** The problem **
Please return all lines from the records below that include the string "rodrigobaron".

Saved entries
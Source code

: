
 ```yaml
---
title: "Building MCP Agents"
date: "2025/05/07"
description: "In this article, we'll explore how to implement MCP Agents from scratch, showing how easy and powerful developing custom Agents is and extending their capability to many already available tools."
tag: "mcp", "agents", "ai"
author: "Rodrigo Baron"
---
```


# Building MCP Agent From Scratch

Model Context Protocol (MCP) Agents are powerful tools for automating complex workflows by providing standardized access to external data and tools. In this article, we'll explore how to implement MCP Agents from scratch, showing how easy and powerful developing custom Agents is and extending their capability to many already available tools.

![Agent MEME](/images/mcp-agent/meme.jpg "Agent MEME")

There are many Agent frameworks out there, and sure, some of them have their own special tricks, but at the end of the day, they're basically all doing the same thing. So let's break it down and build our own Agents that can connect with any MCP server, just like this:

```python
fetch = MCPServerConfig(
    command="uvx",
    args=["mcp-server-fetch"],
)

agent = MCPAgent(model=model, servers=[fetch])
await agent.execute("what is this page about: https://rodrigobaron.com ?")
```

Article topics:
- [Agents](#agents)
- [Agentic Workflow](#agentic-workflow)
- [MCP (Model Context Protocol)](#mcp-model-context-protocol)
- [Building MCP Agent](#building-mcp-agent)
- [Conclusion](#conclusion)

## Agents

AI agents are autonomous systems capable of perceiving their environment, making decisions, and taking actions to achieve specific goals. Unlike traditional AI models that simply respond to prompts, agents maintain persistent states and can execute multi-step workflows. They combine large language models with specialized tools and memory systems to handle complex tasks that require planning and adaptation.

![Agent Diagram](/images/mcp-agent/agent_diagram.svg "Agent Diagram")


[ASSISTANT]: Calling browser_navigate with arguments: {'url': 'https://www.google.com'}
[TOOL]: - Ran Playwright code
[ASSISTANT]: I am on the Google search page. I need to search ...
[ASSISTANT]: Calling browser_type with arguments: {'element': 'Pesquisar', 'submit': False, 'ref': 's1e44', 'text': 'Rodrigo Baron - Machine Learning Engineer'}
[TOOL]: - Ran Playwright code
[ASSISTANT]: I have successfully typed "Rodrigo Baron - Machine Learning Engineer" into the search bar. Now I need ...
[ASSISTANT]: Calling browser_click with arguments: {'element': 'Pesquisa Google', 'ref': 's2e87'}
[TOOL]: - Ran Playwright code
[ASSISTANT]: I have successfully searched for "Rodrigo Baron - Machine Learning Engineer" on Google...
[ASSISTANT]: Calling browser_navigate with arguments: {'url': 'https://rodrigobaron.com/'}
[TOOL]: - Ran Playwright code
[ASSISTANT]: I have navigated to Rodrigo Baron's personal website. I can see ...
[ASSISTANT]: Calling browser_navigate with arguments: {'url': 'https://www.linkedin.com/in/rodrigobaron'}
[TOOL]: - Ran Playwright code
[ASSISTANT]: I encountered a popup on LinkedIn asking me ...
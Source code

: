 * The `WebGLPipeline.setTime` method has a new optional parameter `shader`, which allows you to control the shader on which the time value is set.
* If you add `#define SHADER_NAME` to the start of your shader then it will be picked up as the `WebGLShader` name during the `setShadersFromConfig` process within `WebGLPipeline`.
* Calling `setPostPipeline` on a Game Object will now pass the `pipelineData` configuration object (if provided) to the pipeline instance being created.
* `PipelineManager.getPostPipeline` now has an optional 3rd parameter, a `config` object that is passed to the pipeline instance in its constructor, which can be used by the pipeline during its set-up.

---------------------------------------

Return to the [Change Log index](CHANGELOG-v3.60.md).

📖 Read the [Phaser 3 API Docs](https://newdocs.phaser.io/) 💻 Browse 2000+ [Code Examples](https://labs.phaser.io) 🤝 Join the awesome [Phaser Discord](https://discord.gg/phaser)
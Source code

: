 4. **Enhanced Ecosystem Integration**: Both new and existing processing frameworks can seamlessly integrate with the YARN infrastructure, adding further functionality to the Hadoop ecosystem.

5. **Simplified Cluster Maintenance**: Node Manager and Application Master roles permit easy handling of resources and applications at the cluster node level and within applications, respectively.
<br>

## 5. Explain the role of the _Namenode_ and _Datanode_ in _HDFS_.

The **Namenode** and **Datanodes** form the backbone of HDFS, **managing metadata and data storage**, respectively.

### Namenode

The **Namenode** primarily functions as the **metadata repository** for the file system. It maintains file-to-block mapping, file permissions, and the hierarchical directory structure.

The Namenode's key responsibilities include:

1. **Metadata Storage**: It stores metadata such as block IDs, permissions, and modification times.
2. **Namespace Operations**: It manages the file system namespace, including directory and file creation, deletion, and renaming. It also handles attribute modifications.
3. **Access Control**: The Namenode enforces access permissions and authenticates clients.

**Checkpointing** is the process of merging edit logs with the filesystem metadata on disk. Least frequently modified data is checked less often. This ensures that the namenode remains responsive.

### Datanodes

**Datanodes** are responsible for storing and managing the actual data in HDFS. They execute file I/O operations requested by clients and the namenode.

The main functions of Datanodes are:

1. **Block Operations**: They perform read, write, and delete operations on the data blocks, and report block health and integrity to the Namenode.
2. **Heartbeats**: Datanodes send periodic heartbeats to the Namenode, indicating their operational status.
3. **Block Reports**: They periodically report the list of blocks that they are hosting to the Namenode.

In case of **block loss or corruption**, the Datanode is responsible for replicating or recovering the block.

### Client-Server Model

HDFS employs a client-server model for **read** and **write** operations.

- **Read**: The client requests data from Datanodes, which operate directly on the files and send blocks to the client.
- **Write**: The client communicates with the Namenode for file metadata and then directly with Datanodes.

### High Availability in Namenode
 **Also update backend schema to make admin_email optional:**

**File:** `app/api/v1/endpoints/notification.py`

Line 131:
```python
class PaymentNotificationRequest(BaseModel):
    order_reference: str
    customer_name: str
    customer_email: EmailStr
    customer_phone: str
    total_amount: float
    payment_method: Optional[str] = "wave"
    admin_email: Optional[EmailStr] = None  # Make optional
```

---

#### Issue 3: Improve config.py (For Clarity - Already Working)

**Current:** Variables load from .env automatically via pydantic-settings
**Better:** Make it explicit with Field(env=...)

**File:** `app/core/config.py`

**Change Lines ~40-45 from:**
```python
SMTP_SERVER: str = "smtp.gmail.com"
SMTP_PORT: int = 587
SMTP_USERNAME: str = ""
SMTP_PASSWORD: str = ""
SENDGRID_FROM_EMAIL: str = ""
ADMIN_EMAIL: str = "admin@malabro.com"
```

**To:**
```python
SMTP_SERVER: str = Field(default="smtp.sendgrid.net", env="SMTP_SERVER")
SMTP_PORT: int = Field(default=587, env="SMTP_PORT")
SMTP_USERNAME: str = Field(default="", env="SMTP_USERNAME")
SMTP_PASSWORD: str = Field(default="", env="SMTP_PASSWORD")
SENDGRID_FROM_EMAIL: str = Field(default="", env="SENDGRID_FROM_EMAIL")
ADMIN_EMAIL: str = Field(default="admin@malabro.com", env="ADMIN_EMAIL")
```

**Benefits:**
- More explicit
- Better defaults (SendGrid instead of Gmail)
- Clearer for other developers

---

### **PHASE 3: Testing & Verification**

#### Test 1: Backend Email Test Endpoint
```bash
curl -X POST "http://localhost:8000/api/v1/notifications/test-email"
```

** Reply **
await agent.execute("what is this page about: https://rodrigobaron.com ?")
[ASSISTANT]: Calling browser_navigate with arguments: {'url': 'https://rodrigobaron.com/'}
[ASSISTANT]: Calling browser_navigate with arguments: {'url': 'https://www.linkedin.com/in/rodrigobaron'}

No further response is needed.